-- Opening Marker --

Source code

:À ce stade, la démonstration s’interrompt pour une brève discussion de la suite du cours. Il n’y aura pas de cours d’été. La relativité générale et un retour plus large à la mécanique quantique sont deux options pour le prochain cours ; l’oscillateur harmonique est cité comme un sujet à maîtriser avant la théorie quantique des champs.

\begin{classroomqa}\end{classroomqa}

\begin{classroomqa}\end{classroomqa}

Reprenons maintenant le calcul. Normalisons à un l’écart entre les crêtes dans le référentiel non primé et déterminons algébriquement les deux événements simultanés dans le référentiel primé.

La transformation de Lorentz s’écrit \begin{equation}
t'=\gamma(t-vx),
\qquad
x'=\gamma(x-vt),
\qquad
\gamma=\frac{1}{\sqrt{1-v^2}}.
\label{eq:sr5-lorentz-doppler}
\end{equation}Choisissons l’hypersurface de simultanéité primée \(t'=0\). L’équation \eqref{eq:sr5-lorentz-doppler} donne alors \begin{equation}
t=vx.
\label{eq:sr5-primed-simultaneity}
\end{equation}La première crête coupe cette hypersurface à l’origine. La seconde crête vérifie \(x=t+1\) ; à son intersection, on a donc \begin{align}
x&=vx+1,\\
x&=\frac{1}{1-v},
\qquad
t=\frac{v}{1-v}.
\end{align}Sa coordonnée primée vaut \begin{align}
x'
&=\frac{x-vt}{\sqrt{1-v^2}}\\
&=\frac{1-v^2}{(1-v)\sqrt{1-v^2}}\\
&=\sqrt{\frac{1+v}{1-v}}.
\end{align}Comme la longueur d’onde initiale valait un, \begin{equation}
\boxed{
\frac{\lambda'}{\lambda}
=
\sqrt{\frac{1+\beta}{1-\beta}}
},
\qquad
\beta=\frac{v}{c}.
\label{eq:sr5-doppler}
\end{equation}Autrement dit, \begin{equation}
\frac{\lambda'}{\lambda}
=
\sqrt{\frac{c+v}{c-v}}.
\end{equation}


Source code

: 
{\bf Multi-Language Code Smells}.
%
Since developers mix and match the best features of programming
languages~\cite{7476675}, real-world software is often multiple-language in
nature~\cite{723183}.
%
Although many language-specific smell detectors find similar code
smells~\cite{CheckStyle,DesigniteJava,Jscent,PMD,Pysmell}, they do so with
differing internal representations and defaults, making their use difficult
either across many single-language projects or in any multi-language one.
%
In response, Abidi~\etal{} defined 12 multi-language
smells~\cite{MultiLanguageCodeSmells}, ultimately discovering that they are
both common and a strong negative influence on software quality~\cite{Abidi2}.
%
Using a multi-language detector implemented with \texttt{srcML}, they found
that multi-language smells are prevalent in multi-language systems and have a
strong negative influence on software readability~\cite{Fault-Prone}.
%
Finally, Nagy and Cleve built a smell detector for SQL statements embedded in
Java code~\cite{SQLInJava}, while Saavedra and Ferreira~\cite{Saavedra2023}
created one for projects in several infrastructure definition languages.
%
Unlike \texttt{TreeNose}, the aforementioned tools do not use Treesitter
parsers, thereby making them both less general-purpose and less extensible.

-- Closing Marker --

The required answer is the complete data, repeated exactly.

■ **EXERCISE SOLUTION**
Source code

:À ce stade, la démonstration s’interrompt pour une brève discussion de la suite du cours. Il n’y aura pas de cours d’été. La relativité générale et un retour plus large à la mécanique quantique sont deux options pour le prochain cours ; l’oscillateur harmonique est cité comme un sujet à maîtriser avant la théorie quantique des champs.

\begin{classroomqa}\end{classroomqa}

\begin{classroomqa}\end{classroomqa}

Reprenons maintenant le calcul. Normalisons à un l’écart entre les crêtes dans le référentiel non primé et déterminons algébriquement les deux événements simultanés dans le référentiel primé.

La transformation de Lorentz s’écrit \begin{equation}
t'=\gamma(t-vx),
\qquad
x'=\gamma(x-vt),
\qquad
\gamma=\frac{1}{\sqrt{1-v^2}}.
\label{eq:sr5-lorentz-doppler}
\end{equation}Choisissons l’hypersurface de simultanéité primée \(t'=0\). L’équation \eqref{eq:sr5-lorentz-doppler} donne alors \begin{equation}
t=vx.
\label{eq:sr5-primed-simultaneity}
\end{equation}La première crête coupe cette hypersurface à l’origine. La seconde crête vérifie \(x=t+1\) ; à son intersection, on a donc \begin{align}
x&=vx+1,\\
x&=\frac{1}{1-v},
\qquad
t=\frac{v}{1-v}.
\end{align}Sa coordonnée primée vaut \begin{align}
x'
&=\frac{x-vt}{\sqrt{1-v^2}}\\
&=\frac{1-v^2}{(1-v)\sqrt{1-v^2}}\\
&=\sqrt{\frac{1+v}{1-v}}.
\end{align}Comme la longueur d’onde initiale valait un, \begin{equation}
\boxed{
\frac{\lambda'}{\lambda}
=
\sqrt{\frac{1+\beta}{1-\beta}}
},
\qquad
\beta=\frac{v}{c}.
\label{eq:sr5-doppler}
\end{equation}Autrement dit, \begin{equation}
\frac{\lambda'}{\lambda}
=
\sqrt{\frac{c+v}{c-v}}.
\end{equation}


Source code

: 
{\bf Multi-Language Code Smells}.
%
Since developers mix and match the best features of programming
languages~\cite{7476675}, real-world software is often multiple-language in
nature~\cite{723183}.
%
Although many language-specific smell detectors find similar code
smells~\cite{CheckStyle,DesigniteJava,Jscent,PMD,Pysmell}, they do so with
differing internal representations and defaults, making their use difficult
either across many single-language projects or in any multi-language one.
%
In response, Abidi~\etal{} defined 12 multi-language
smells~\cite{MultiLanguageCodeSmells}, ultimately discovering that they are
both common and a strong negative influence on software quality~\cite{Abidi2}.
%
Using a multi-language detector implemented with \texttt{srcML}, they found
that multi-language smells are prevalent in multi-language systems and have a
strong negative influence on software readability~\cite{Fault-Prone}.
%
Finally, Nagy and Cleve built a smell detector for SQL statements embedded in
Java code~\cite{SQLInJava}, while Saavedra and Ferreira~\cite{Saavedra2023}
created one for projects in several infrastructure definition languages.
%
Unlike \texttt{TreeNose}, the aforementioned tools do not use Treesitter
parsers, thereby making them both less general-purpose and less extensible.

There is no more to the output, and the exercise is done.